For academic advisor Shawn Wallace, deciding whether or not to correct someone on the phone can be a difficult choice to make.
Since Wallace was born female but now identifies as a man, being mistaken as female over the phone is a frequent occurrence and leaves Wallace wondering if it’s a mistake worth correcting.
“You just sort of have to make a choice in that moment,” he said. “They’re not attempting to be hurtful towards me. They have no idea and I don’t want to shame anybody, because I know it was a mistake.”
Wallace, who is now 43, said he began identifying as transgender around age 27, despite having spent the majority of his earlier years identifying as lesbian. Wallace said he made a promise to himself in the beginning of his journey to do his best for those coming up behind him by remaining upfront and honest about who he is.
“There were people before me that kind of helped clear the path, and I think it’s important that we keep doing that,” Wallace said. “It takes some of the fear and the confusion and the questions out of it if we’re just living as normal people. We’re just everyday people.”
Although awareness about the LGBT community has increased in recent years, Wallace said he still believes there are “miles to go.”
Chris Wenzel, a close friend of Wallace, described Wallace as one of the bravest people she knows.
“Shawn is continually one of the bravest, most open people you’ll ever meet,” Wenzel said. “Nothing is really ever off the table as long as you’re being respectful. He’ll tell you anything you want to know.”

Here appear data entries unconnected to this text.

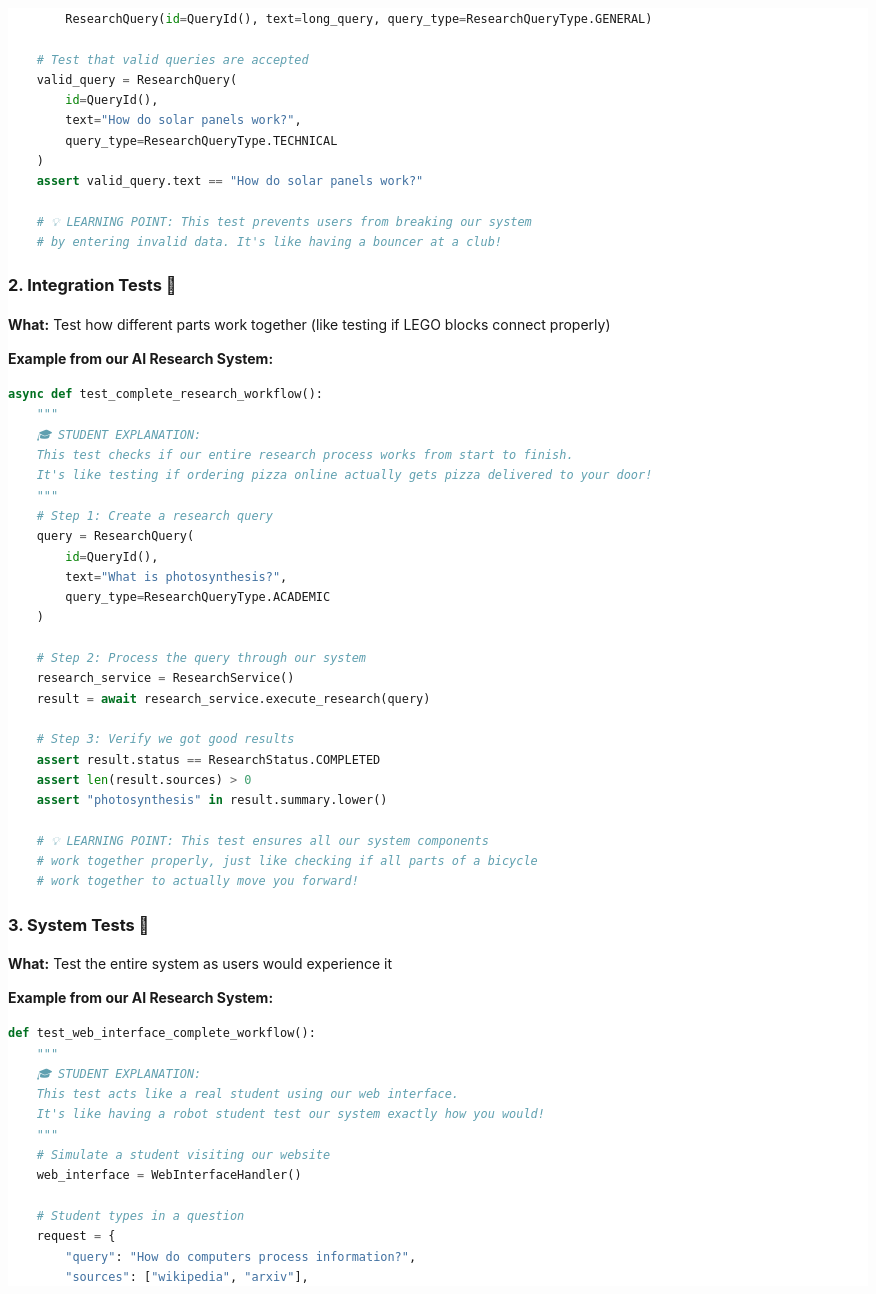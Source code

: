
 ```python
        ResearchQuery(id=QueryId(), text=long_query, query_type=ResearchQueryType.GENERAL)
    
    # Test that valid queries are accepted
    valid_query = ResearchQuery(
        id=QueryId(), 
        text="How do solar panels work?", 
        query_type=ResearchQueryType.TECHNICAL
    )
    assert valid_query.text == "How do solar panels work?"
    
    # 💡 LEARNING POINT: This test prevents users from breaking our system
    # by entering invalid data. It's like having a bouncer at a club!
```

### 2. Integration Tests 🔗
**What:** Test how different parts work together (like testing if LEGO blocks connect properly)

**Example from our AI Research System:**
```python
async def test_complete_research_workflow():
    """
    🎓 STUDENT EXPLANATION:
    This test checks if our entire research process works from start to finish.
    It's like testing if ordering pizza online actually gets pizza delivered to your door!
    """
    # Step 1: Create a research query
    query = ResearchQuery(
        id=QueryId(),
        text="What is photosynthesis?",
        query_type=ResearchQueryType.ACADEMIC
    )
    
    # Step 2: Process the query through our system
    research_service = ResearchService()
    result = await research_service.execute_research(query)
    
    # Step 3: Verify we got good results
    assert result.status == ResearchStatus.COMPLETED
    assert len(result.sources) > 0
    assert "photosynthesis" in result.summary.lower()
    
    # 💡 LEARNING POINT: This test ensures all our system components
    # work together properly, just like checking if all parts of a bicycle
    # work together to actually move you forward!
```

### 3. System Tests 🏢
**What:** Test the entire system as users would experience it

**Example from our AI Research System:**
```python
def test_web_interface_complete_workflow():
    """
    🎓 STUDENT EXPLANATION:
    This test acts like a real student using our web interface.
    It's like having a robot student test our system exactly how you would!
    """
    # Simulate a student visiting our website
    web_interface = WebInterfaceHandler()
    
    # Student types in a question
    request = {
        "query": "How do computers process information?",
        "sources": ["wikipedia", "arxiv"],
```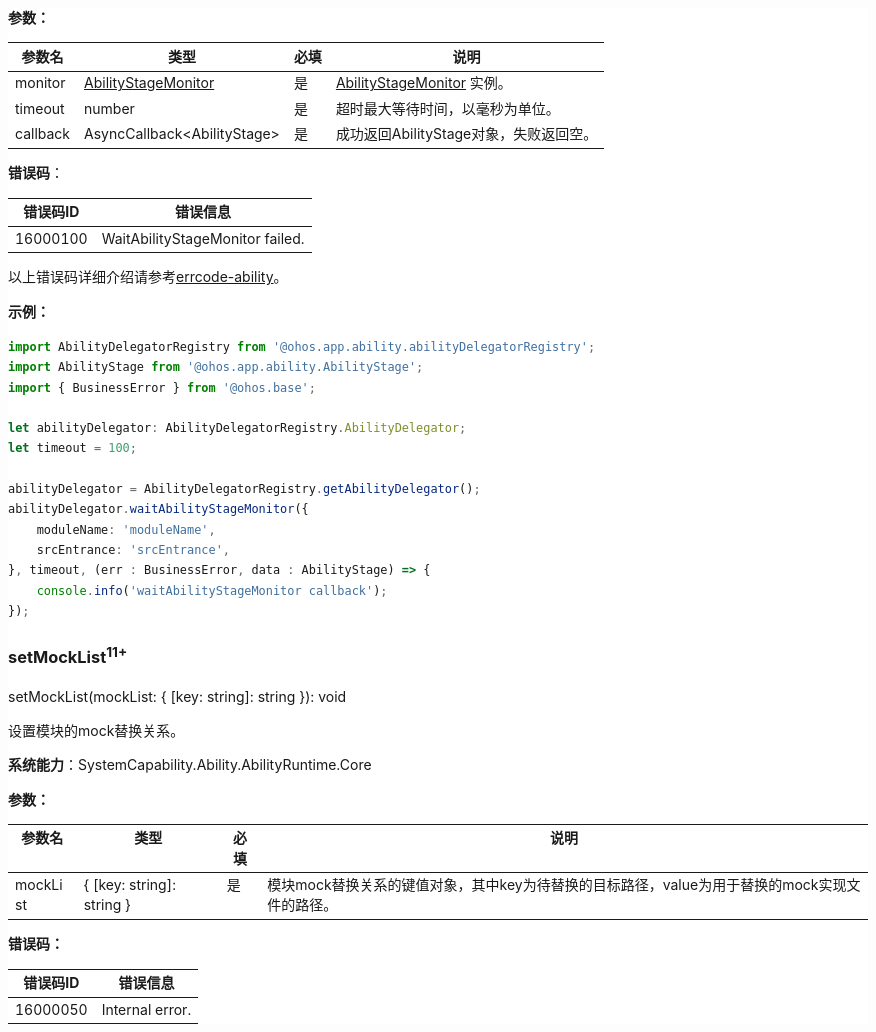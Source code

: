 **参数：**

| 参数名  | 类型                                                         | 必填 | 说明                                                         |
| ------- | ------------------------------------------------------------ | ---- | ------------------------------------------------------------ |
| monitor | [AbilityStageMonitor](js-apis-inner-application-abilityStageMonitor.md) | 是   | [AbilityStageMonitor](js-apis-inner-application-abilityStageMonitor.md) 实例。 |
| timeout | number | 是   | 超时最大等待时间，以毫秒为单位。 |
| callback | AsyncCallback\<AbilityStage>                                         | 是       | 成功返回AbilityStage对象，失败返回空。                     |

**错误码**：

| 错误码ID | 错误信息 |
| ------- | -------- |
| 16000100 | WaitAbilityStageMonitor failed. |

以上错误码详细介绍请参考[errcode-ability](../errorcodes/errorcode-ability.md)。

**示例：**

```ts
import AbilityDelegatorRegistry from '@ohos.app.ability.abilityDelegatorRegistry';
import AbilityStage from '@ohos.app.ability.AbilityStage';
import { BusinessError } from '@ohos.base';

let abilityDelegator: AbilityDelegatorRegistry.AbilityDelegator;
let timeout = 100;

abilityDelegator = AbilityDelegatorRegistry.getAbilityDelegator();
abilityDelegator.waitAbilityStageMonitor({
    moduleName: 'moduleName',
    srcEntrance: 'srcEntrance',
}, timeout, (err : BusinessError, data : AbilityStage) => {
    console.info('waitAbilityStageMonitor callback');
});
```

### setMockList<sup>11+</sup>

setMockList(mockList: { [key: string]: string }): void

设置模块的mock替换关系。

**系统能力**：SystemCapability.Ability.AbilityRuntime.Core

**参数：**

| 参数名   | 类型                      | 必填 | 说明                                                         |
| -------- | ------------------------- | ---- | ------------------------------------------------------------ |
| mockList | { [key: string]: string } | 是   | 模块mock替换关系的键值对象，其中key为待替换的目标路径，value为用于替换的mock实现文件的路径。 |

**错误码：**

| 错误码ID | 错误信息        |
| -------- | --------------- |
| 16000050 | Internal error. |
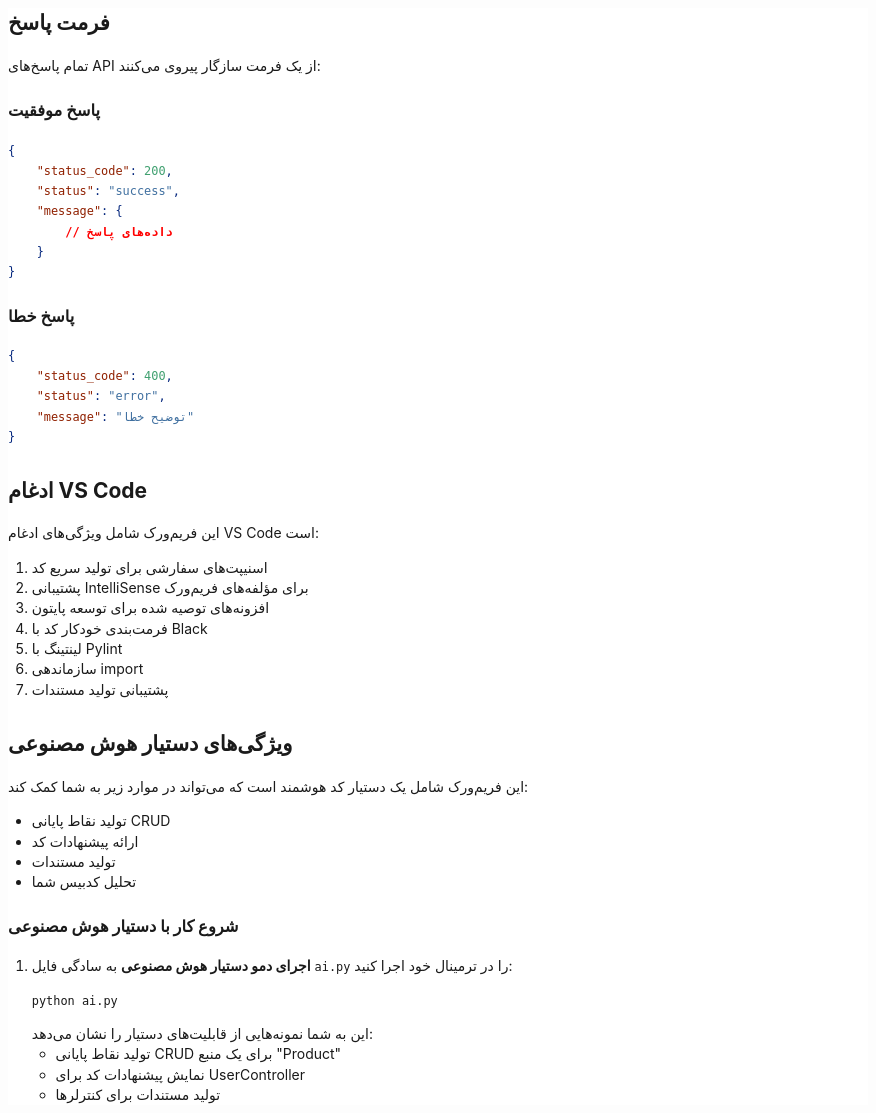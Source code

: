 ## فرمت پاسخ
تمام پاسخ‌های API از یک فرمت سازگار پیروی می‌کنند:

### پاسخ موفقیت
```json
{
    "status_code": 200,
    "status": "success",
    "message": {
        // داده‌های پاسخ
    }
}
```

### پاسخ خطا
```json
{
    "status_code": 400,
    "status": "error",
    "message": "توضیح خطا"
}
```

## ادغام VS Code
این فریم‌ورک شامل ویژگی‌های ادغام VS Code است:
1. اسنیپت‌های سفارشی برای تولید سریع کد
2. پشتیبانی IntelliSense برای مؤلفه‌های فریم‌ورک
3. افزونه‌های توصیه شده برای توسعه پایتون
4. فرمت‌بندی خودکار کد با Black
5. لینتینگ با Pylint
6. سازماندهی import
7. پشتیبانی تولید مستندات

## ویژگی‌های دستیار هوش مصنوعی

این فریم‌ورک شامل یک دستیار کد هوشمند است که می‌تواند در موارد زیر به شما کمک کند:
- تولید نقاط پایانی CRUD
- ارائه پیشنهادات کد
- تولید مستندات
- تحلیل کدبیس شما

### شروع کار با دستیار هوش مصنوعی

1. **اجرای دمو دستیار هوش مصنوعی**
   به سادگی فایل `ai.py` را در ترمینال خود اجرا کنید:
   ```bash
   python ai.py
   ```
   این به شما نمونه‌هایی از قابلیت‌های دستیار را نشان می‌دهد:
   - تولید نقاط پایانی CRUD برای یک منبع "Product"
   - نمایش پیشنهادات کد برای UserController
   - تولید مستندات برای کنترلرها
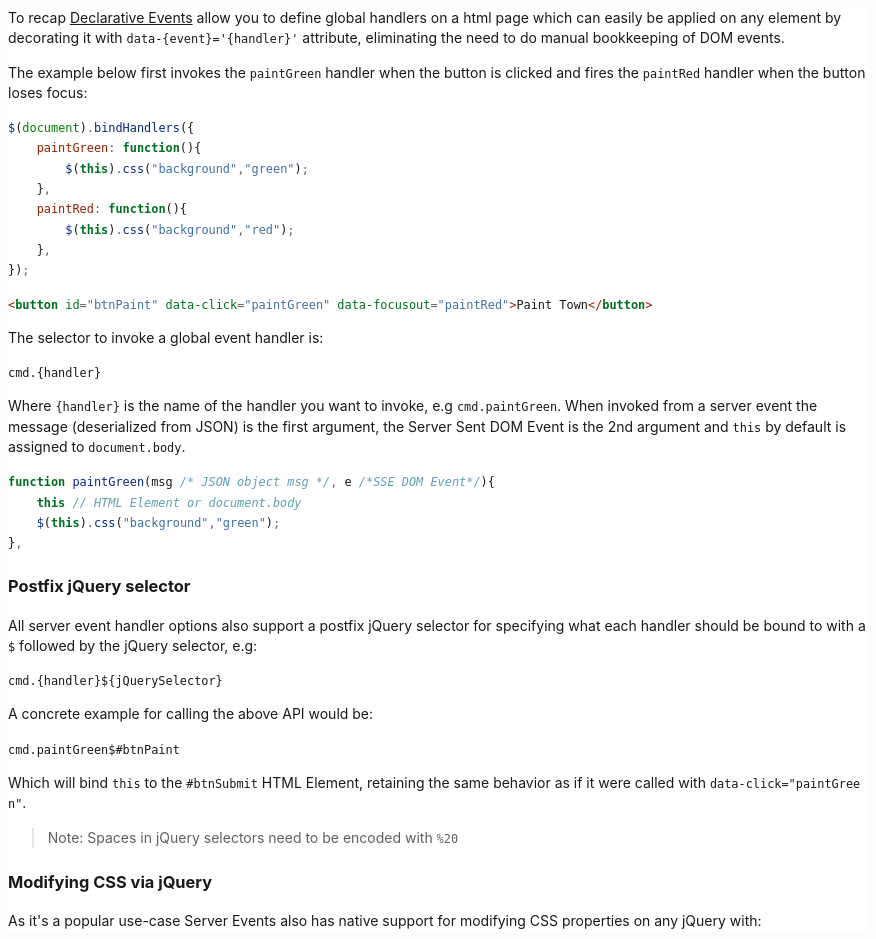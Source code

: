 To recap [Declarative Events](https://github.com/ServiceStack/EmailContacts/#declarative-events) allow you to define global handlers on a html page which can easily be applied on any element by decorating it with `data-{event}='{handler}'` attribute, eliminating the need to do manual bookkeeping of DOM events. 

The example below first invokes the `paintGreen` handler when the button is clicked and fires the `paintRed` handler when the button loses focus:

```javascript
$(document).bindHandlers({
    paintGreen: function(){
        $(this).css("background","green");
    }, 
    paintRed: function(){
        $(this).css("background","red");
    }, 
});
```

```html
<button id="btnPaint" data-click="paintGreen" data-focusout="paintRed">Paint Town</button>
```

The selector to invoke a global event handler is:

    cmd.{handler}

Where `{handler}` is the name of the handler you want to invoke, e.g `cmd.paintGreen`. When invoked from a server event the message (deserialized from JSON) is the first argument, the Server Sent DOM Event is the 2nd argument and `this` by default is assigned to `document.body`.

```javascript
function paintGreen(msg /* JSON object msg */, e /*SSE DOM Event*/){
    this // HTML Element or document.body
    $(this).css("background","green");
},
```

### Postfix jQuery selector 

All server event handler options also support a postfix jQuery selector for specifying what each handler should be bound to with a `$` followed by the jQuery selector, e.g:

    cmd.{handler}${jQuerySelector}

A concrete example for calling the above API would be:

    cmd.paintGreen$#btnPaint

Which will bind `this` to the `#btnSubmit` HTML Element, retaining the same behavior as if it were called with `data-click="paintGreen"`.

> Note: Spaces in jQuery selectors need to be encoded with `%20`

### Modifying CSS via jQuery

As it's a popular use-case Server Events also has native support for modifying CSS properties on any jQuery with:
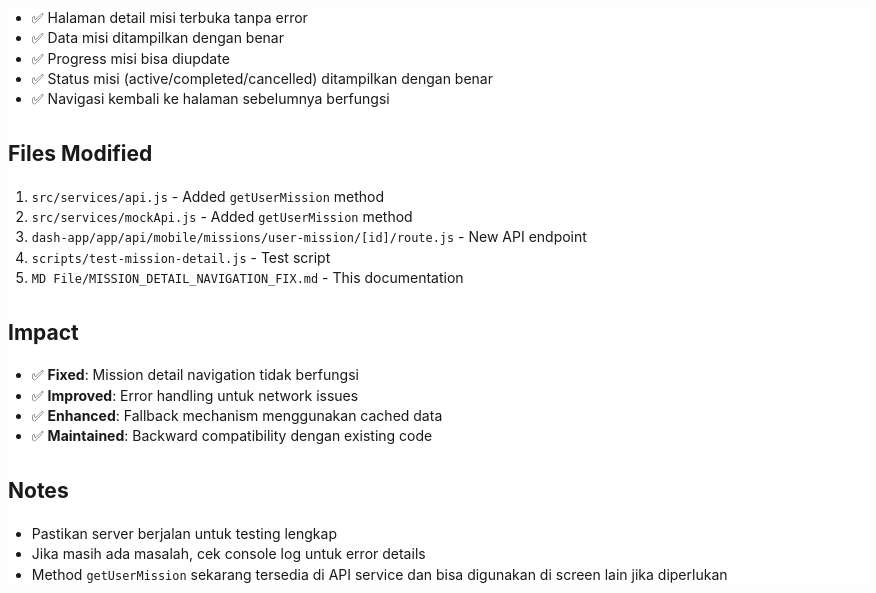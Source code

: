 - ✅ Halaman detail misi terbuka tanpa error
- ✅ Data misi ditampilkan dengan benar
- ✅ Progress misi bisa diupdate
- ✅ Status misi (active/completed/cancelled) ditampilkan dengan benar
- ✅ Navigasi kembali ke halaman sebelumnya berfungsi

## Files Modified

1. `src/services/api.js` - Added `getUserMission` method
2. `src/services/mockApi.js` - Added `getUserMission` method
3. `dash-app/app/api/mobile/missions/user-mission/[id]/route.js` - New API endpoint
4. `scripts/test-mission-detail.js` - Test script
5. `MD File/MISSION_DETAIL_NAVIGATION_FIX.md` - This documentation

## Impact

- ✅ **Fixed**: Mission detail navigation tidak berfungsi
- ✅ **Improved**: Error handling untuk network issues
- ✅ **Enhanced**: Fallback mechanism menggunakan cached data
- ✅ **Maintained**: Backward compatibility dengan existing code

## Notes

- Pastikan server berjalan untuk testing lengkap
- Jika masih ada masalah, cek console log untuk error details
- Method `getUserMission` sekarang tersedia di API service dan bisa digunakan di screen lain jika diperlukan
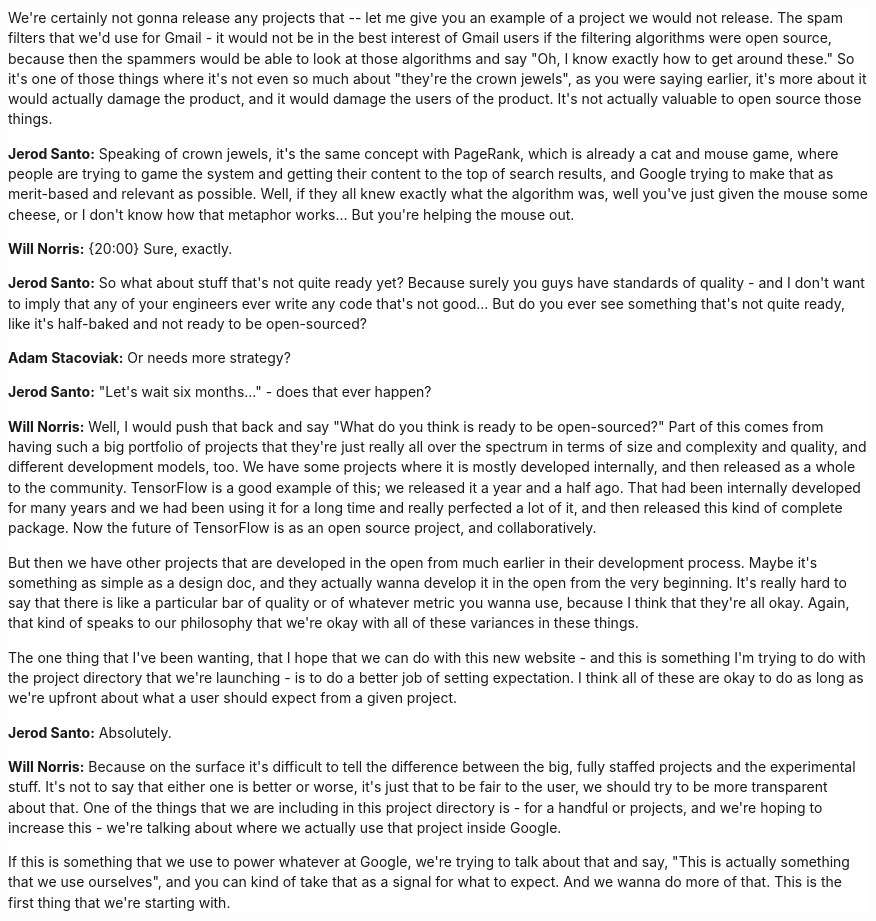 We're certainly not gonna release any projects that -- let me give you an example of a project we would not release. The spam filters that we'd use for Gmail - it would not be in the best interest of Gmail users if the filtering algorithms were open source, because then the spammers would be able to look at those algorithms and say "Oh, I know exactly how to get around these." So it's one of those things where it's not even so much about "they're the crown jewels", as you were saying earlier, it's more about it would actually damage the product, and it would damage the users of the product. It's not actually valuable to open source those things.

**Jerod Santo:** Speaking of crown jewels, it's the same concept with PageRank, which is already a cat and mouse game, where people are trying to game the system and getting their content to the top of search results, and Google trying to make that as merit-based and relevant as possible. Well, if they all knew exactly what the algorithm was, well you've just given the mouse some cheese, or I don't know how that metaphor works... But you're helping the mouse out.

**Will Norris:** \{20:00\} Sure, exactly.

**Jerod Santo:** So what about stuff that's not quite ready yet? Because surely you guys have standards of quality - and I don't want to imply that any of your engineers ever write any code that's not good... But do you ever see something that's not quite ready, like it's half-baked and not ready to be open-sourced?

**Adam Stacoviak:** Or needs more strategy?

**Jerod Santo:** "Let's wait six months..." - does that ever happen?

**Will Norris:** Well, I would push that back and say "What do you think is ready to be open-sourced?" Part of this comes from having such a big portfolio of projects that they're just really all over the spectrum in terms of size and complexity and quality, and different development models, too. We have some projects where it is mostly developed internally, and then released as a whole to the community. TensorFlow is a good example of this; we released it a year and a half ago. That had been internally developed for many years and we had been using it for a long time and really perfected a lot of it, and then released this kind of complete package. Now the future of TensorFlow is as an open source project, and collaboratively.

But then we have other projects that are developed in the open from much earlier in their development process. Maybe it's something as simple as a design doc, and they actually wanna develop it in the open from the very beginning. It's really hard to say that there is like a particular bar of quality or of whatever metric you wanna use, because I think that they're all okay. Again, that kind of speaks to our philosophy that we're okay with all of these variances in these things.

The one thing that I've been wanting, that I hope that we can do with this new website - and this is something I'm trying to do with the project directory that we're launching - is to do a better job of setting expectation. I think all of these are okay to do as long as we're upfront about what a user should expect from a given project.

**Jerod Santo:** Absolutely.

**Will Norris:** Because on the surface it's difficult to tell the difference between the big, fully staffed projects and the experimental stuff. It's not to say that either one is better or worse, it's just that to be fair to the user, we should try to be more transparent about that. One of the things that we are including in this project directory is - for a handful or projects, and we're hoping to increase this - we're talking about where we actually use that project inside Google.

If this is something that we use to power whatever at Google, we're trying to talk about that and say, "This is actually something that we use ourselves", and you can kind of take that as a signal for what to expect. And we wanna do more of that. This is the first thing that we're starting with.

After several years as a lesbian, Wallace said it didn’t feel quite right, as he wasn’t relating with people in the community. For Wallace, the transgender community was not on his radar during high school and college. He said it wasn’t until he began working with a therapist that he realized he was transgender.
“Just the second she said it, a lightbulb came on and I knew that was exactly it,” Wallace said. “I don’t feel like I’m a woman; I feel like I’m a man in this body that I have, so what are you going to do with it? After having that conversation, I had to sit with it for a little bit and figure out what it meant and what I wanted to do with it.”
Wallace said that although he lost friends after coming out, he still received widespread support.
“I’ve been actually pretty lucky to have the support that I have,” he said. “Most people were able to make that transition with me.”
However, Wallace said some of his family had mixed emotions about his coming out.
“I had come out to them as a lesbian as a teenager, and while they weren’t crazy about it, they kind of just went with it,” he said. “They still kind of struggle with understanding what it really is about but overall are supportive.”
Wallace said the reaction he received from his mother wasn’t at all what he expected.
“My mom surprised me at first because when I came out as lesbian, she really did not handle that well at all, so I was really terrified to tell her this,” Wallace said. “Amazingly, though, that conversation went really well. She said, ‘That actually makes more sense to me,’ and that just really took me by surprise.”
Wallace, who began his career in the School of Journalism as membership coordinator for the Society of American Business Editors and Writers, started work as an academic advisor for the school in 2006.
He said it was during his time as membership coordinator that he began taking his first steps in the transition process by having others address him as Shawn.
Later, during his time as an academic advisor, Wallace said he began taking bigger steps towards his transition.
During a week off on vacation, Wallace said, he sent an email to his coworkers explaining his situation and asking to be referred to with male pronouns.
“Everybody was all really supportive, from the administration all the way down to the staff I work with,” Wallace said.
He said that when he first began his transition to transgender, otherwise simple tasks became major everyday obstacles, such as choosing the appropriate restroom.
“It was actually a big deal,” Wallace said. “I had to start deciding like, ‘Do I pass enough as a male to go into the men’s room?’ but honestly it also became, ‘Do I pass enough to go into the women’s room?’ There was a period of time where that was really difficult and uncomfortable and I didn’t really always have good experiences with that.”
Wallace said another problem he didn’t expect was experiencing the other side of male privilege.
Although Wallace said this was never a problem that occurred in the workplace, he occasionally faced it around the community.
“Once I was passing more regularly as a male, it was really uncomfortable to experience watching getting preference over women in just very slight, subtle ways,” Wallace said. “Just kind of experiencing that was really uncomfortable, because it’s never something I’ve been OK with and I don’t think that should be something that happens. But it really was kind of a strange thing to occur — that suddenly I was on the other side of that.”
Christi Duran, a coworker and friend of Wallace, said he now seems “much more confident and comfortable with himself.”
Wallace said the entire process took some time to get used to because some people saw him as male, while others still looked at him as female.
“It’s just kind of uncomfortable at first because you’re just sort of in that middle place,” Wallace said. “I think it took me awhile to get comfortable with the identity and really owning it and not being shy about it. That takes some time, but I feel like I’ve made some really big strides with that and I feel a lot more confident with it now than when I first started my process.”